» **What to work on**
Scan the data beneath this task and copy each line that includes "logic".

Stored data
..........

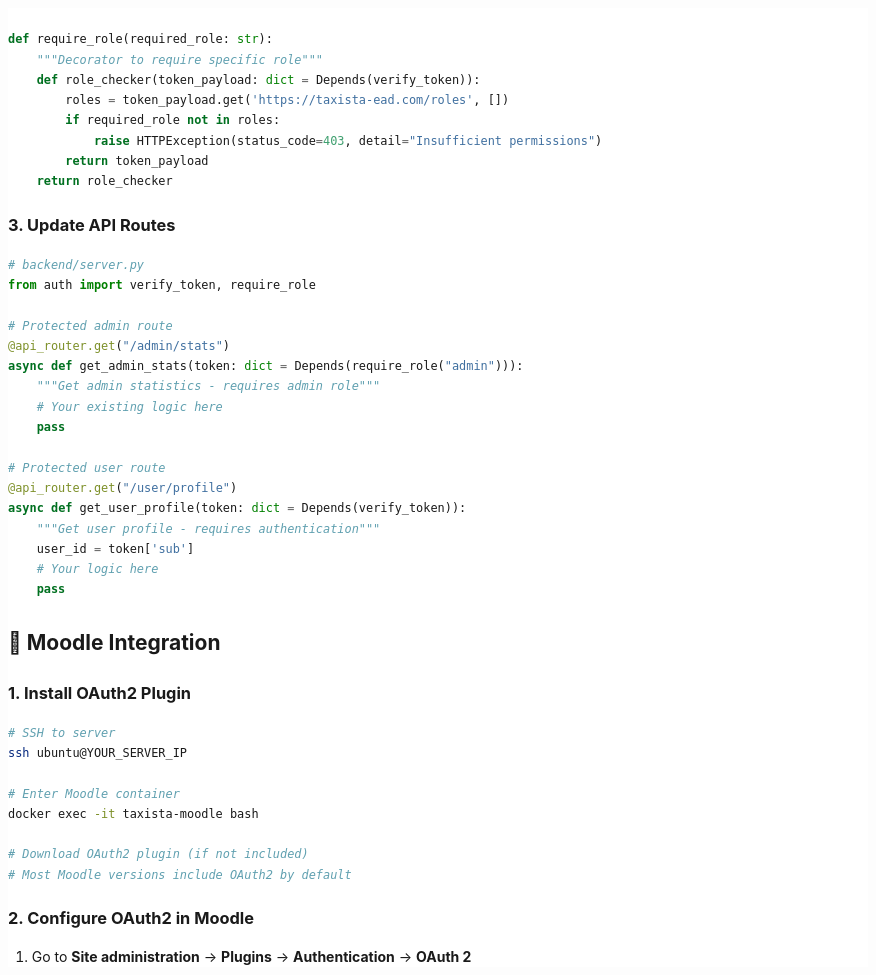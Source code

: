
 ```python

def require_role(required_role: str):
    """Decorator to require specific role"""
    def role_checker(token_payload: dict = Depends(verify_token)):
        roles = token_payload.get('https://taxista-ead.com/roles', [])
        if required_role not in roles:
            raise HTTPException(status_code=403, detail="Insufficient permissions")
        return token_payload
    return role_checker
```

### 3. Update API Routes

```python
# backend/server.py
from auth import verify_token, require_role

# Protected admin route
@api_router.get("/admin/stats")
async def get_admin_stats(token: dict = Depends(require_role("admin"))):
    """Get admin statistics - requires admin role"""
    # Your existing logic here
    pass

# Protected user route
@api_router.get("/user/profile")
async def get_user_profile(token: dict = Depends(verify_token)):
    """Get user profile - requires authentication"""
    user_id = token['sub']
    # Your logic here
    pass
```

## 🔧 Moodle Integration

### 1. Install OAuth2 Plugin

```bash
# SSH to server
ssh ubuntu@YOUR_SERVER_IP

# Enter Moodle container
docker exec -it taxista-moodle bash

# Download OAuth2 plugin (if not included)
# Most Moodle versions include OAuth2 by default
```

### 2. Configure OAuth2 in Moodle

1. Go to **Site administration** → **Plugins** → **Authentication** → **OAuth 2**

..........

» **The completed task**
    # Your existing logic here
    # Your logic here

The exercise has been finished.